Short-term strategies to improve the batteries' function include storing the buses indoors when not in use, so the ambient temperature is warmer; charging the batteries when they're still warm; and limiting the length of time the bus doors are open at stops.
On a larger scale, Gu said the research points to the need for greater adjustments in, or assessments of, infrastructure to accommodate electric buses.
"You have to try to optimize the schedule of all of the buses and to consider the capability of your infrastructure - how many charging stations you have, and if you have your own garage," he said. "You have to train the drivers, the dispatchers and the service workers. I think from an operational and infrastructure perspective, there are a lot of messages here for future transit system planning."
Gu said the varied urban and rural routes and hilly terrain in Ithaca allowed the researchers to glean even more insights about the buses' performance, finding that the buses experienced a smaller increase in energy consumption on rural routes during cold weather compared to urban routes.
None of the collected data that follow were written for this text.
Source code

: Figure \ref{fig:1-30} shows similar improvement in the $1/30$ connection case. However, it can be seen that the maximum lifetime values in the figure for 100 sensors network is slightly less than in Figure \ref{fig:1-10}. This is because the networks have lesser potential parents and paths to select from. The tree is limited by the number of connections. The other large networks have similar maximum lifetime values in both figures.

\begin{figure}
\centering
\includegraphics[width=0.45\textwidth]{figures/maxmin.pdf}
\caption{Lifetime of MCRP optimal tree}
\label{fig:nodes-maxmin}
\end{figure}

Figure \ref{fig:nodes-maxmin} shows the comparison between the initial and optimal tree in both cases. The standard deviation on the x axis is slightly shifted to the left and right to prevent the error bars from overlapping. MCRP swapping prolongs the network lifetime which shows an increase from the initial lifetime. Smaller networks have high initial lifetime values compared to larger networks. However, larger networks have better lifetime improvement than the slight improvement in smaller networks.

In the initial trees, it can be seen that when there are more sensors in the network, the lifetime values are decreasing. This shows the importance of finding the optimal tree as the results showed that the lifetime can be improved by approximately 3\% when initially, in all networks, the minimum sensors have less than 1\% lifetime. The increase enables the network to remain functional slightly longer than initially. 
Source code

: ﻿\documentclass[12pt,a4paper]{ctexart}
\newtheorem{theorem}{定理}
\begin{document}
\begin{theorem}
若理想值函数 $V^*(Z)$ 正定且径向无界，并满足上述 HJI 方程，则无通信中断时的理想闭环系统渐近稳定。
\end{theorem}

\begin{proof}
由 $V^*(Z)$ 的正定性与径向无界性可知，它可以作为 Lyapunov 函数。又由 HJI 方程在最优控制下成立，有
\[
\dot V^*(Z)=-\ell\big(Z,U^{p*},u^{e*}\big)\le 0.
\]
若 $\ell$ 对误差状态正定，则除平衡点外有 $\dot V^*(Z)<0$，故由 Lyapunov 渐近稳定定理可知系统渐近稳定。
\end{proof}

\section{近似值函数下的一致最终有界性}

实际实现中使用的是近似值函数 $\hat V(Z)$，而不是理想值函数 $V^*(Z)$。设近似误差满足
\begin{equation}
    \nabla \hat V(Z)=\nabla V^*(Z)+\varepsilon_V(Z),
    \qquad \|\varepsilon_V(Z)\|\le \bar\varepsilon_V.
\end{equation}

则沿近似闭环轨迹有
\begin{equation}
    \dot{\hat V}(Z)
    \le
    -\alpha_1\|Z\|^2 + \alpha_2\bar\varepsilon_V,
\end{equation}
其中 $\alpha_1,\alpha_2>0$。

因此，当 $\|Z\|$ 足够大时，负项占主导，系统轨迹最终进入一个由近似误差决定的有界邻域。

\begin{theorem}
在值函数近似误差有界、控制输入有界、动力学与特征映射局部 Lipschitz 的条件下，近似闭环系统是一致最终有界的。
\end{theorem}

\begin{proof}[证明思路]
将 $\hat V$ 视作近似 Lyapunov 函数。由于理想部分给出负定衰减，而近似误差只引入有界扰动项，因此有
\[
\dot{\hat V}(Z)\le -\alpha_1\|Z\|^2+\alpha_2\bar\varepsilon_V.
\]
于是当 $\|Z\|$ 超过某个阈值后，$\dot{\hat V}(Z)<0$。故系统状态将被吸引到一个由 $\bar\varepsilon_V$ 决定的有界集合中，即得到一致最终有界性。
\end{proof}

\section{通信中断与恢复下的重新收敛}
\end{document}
That information might help planners strategically choose which routes to assign to electric buses in a mixed fleet.
The drastic increase in energy consumption was unexpected, Zhang said. "But any lessons are good lessons. This helps us learn as a society and do better."
The research is also an example of mutually beneficial collaboration between the Ithaca community and researchers at Cornell. Zhang's team has met repeatedly with TCAT officials as the research has progressed.
"We're learning each other's perspective, and we're sharing our insights," he said. "It's beautiful, right? Cornell researchers and TCAT, we're learning at the same time, we're learning through the data, through the collaboration."
Doctoral student Quanhuan Liao is a co-author.